ASSIGNMENT
From the data below, copy exactly the lines that lie between the one holding "- **Blackout**: khi" and the one holding "- **Start-Main** (yyyy/mm/dd", including both, and nothing more.

PROVIDED DATA
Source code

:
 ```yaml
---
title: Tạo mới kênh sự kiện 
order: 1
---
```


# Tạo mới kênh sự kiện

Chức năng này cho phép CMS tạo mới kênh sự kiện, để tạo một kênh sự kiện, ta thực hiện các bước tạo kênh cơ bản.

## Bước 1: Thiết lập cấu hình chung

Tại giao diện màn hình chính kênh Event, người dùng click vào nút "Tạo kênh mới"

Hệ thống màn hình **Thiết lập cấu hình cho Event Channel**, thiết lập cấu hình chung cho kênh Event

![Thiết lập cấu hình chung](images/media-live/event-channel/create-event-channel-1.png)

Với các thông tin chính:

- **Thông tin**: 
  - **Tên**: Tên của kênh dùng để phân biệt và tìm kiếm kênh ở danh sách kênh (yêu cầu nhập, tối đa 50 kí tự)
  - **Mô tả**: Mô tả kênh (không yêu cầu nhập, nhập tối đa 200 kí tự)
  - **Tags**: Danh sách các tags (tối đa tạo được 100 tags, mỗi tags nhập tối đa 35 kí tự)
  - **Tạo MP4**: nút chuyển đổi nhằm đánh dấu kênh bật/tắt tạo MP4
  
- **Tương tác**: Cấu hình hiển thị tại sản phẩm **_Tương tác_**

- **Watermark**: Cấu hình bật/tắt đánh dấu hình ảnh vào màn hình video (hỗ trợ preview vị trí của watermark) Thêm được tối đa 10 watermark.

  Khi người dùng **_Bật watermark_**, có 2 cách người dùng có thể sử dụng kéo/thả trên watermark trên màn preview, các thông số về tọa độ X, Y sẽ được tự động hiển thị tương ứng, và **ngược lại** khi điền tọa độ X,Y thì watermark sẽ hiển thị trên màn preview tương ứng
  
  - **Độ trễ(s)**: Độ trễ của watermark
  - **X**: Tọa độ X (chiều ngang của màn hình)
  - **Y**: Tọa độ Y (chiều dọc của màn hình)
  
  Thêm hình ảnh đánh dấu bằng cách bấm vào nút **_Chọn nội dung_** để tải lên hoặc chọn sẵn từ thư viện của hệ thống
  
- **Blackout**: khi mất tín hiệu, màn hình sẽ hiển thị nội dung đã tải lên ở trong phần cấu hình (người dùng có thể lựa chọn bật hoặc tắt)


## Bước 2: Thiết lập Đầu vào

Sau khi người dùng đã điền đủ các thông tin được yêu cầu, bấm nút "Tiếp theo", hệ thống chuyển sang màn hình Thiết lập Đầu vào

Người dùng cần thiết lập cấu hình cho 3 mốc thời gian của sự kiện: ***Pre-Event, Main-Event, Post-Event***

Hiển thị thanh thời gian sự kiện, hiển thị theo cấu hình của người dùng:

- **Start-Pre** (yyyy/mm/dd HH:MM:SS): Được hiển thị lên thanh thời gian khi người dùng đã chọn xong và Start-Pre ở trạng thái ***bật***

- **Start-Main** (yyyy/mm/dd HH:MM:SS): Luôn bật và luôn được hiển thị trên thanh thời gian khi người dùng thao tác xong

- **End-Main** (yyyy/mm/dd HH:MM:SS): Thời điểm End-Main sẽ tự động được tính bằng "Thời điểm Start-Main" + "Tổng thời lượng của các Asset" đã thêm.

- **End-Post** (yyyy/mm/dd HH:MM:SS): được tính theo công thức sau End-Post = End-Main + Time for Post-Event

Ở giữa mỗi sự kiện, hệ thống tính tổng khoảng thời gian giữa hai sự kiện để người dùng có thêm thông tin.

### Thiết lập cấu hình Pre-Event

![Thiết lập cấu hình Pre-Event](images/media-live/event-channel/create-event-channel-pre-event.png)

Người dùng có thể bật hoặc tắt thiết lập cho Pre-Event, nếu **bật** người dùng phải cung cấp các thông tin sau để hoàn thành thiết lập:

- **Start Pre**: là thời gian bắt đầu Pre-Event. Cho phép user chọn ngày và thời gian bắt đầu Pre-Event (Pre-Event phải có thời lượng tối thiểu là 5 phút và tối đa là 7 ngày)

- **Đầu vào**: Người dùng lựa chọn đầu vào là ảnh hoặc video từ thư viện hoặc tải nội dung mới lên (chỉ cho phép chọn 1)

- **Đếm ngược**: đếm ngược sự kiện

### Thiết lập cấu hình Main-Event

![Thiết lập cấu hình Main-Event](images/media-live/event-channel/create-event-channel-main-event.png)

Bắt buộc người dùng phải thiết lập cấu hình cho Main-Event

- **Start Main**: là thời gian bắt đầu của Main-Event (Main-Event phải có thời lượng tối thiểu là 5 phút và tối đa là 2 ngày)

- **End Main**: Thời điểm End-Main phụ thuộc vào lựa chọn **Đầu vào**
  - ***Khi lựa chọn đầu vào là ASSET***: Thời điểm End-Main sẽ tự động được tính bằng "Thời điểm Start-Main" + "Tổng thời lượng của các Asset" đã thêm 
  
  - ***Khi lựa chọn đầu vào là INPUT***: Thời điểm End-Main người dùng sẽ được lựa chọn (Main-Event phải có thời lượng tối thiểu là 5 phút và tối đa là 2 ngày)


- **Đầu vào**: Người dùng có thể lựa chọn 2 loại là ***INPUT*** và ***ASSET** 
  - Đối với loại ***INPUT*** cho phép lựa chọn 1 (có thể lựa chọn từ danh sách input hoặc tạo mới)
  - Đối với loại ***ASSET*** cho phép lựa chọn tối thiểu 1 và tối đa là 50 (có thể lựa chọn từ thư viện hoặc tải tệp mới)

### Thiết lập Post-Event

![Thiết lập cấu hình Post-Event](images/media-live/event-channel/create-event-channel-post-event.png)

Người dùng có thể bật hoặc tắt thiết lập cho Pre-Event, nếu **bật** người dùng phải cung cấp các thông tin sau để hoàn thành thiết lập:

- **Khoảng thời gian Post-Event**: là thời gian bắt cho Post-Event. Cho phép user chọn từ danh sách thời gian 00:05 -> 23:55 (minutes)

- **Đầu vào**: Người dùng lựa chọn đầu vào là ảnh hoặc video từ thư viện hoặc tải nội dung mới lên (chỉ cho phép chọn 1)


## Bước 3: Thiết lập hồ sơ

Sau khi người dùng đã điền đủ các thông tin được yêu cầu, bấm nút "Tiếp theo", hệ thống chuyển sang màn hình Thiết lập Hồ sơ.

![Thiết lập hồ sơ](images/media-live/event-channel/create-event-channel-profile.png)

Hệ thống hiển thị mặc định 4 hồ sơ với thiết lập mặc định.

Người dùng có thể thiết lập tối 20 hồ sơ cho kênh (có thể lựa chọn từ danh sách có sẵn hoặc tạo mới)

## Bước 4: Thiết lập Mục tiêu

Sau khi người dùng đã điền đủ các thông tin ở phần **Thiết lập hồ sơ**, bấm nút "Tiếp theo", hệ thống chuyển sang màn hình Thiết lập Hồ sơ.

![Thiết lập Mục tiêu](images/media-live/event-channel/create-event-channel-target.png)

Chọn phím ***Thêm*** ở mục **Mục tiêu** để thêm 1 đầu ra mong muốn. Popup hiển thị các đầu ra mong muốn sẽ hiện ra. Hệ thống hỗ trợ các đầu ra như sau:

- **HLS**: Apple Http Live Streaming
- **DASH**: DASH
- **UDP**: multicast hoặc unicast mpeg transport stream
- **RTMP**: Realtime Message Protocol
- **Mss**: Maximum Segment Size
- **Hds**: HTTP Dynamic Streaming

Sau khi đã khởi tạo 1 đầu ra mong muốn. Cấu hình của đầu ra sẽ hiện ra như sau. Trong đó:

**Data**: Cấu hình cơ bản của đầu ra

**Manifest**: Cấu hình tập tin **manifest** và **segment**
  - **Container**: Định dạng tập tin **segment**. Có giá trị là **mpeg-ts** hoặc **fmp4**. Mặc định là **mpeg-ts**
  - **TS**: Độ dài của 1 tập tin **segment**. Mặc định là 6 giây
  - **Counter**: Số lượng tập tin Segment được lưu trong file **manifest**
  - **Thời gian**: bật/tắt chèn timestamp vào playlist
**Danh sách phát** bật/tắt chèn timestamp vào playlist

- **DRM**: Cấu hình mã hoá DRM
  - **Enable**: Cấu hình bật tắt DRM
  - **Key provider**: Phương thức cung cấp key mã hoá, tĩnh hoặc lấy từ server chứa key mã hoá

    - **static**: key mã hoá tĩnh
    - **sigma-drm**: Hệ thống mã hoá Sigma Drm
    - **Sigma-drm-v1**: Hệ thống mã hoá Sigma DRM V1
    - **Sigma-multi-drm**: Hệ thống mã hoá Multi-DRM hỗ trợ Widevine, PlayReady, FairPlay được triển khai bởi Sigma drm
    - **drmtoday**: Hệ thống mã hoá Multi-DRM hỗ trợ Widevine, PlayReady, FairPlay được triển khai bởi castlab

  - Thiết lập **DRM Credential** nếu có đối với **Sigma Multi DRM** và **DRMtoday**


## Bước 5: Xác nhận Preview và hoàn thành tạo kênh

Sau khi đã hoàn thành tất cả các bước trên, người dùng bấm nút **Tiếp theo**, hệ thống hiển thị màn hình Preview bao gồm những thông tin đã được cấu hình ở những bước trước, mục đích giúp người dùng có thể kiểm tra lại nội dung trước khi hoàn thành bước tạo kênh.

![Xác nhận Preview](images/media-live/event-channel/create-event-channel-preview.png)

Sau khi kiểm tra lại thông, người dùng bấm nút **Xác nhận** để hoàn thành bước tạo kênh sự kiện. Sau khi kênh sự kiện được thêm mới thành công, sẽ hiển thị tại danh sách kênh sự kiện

TASK RESULT
- **Blackout**: khi mất tín hiệu, màn hình sẽ hiển thị nội dung đã tải lên ở trong phần cấu hình (người dùng có thể lựa chọn bật hoặc tắt)


## Bước 2: Thiết lập Đầu vào

Sau khi người dùng đã điền đủ các thông tin được yêu cầu, bấm nút "Tiếp theo", hệ thống chuyển sang màn hình Thiết lập Đầu vào

Người dùng cần thiết lập cấu hình cho 3 mốc thời gian của sự kiện: ***Pre-Event, Main-Event, Post-Event***

Hiển thị thanh thời gian sự kiện, hiển thị theo cấu hình của người dùng:

- **Start-Pre** (yyyy/mm/dd HH:MM:SS): Được hiển thị lên thanh thời gian khi người dùng đã chọn xong và Start-Pre ở trạng thái ***bật***

- **Start-Main** (yyyy/mm/dd HH:MM:SS): Luôn bật và luôn được hiển thị trên thanh thời gian khi người dùng thao tác xong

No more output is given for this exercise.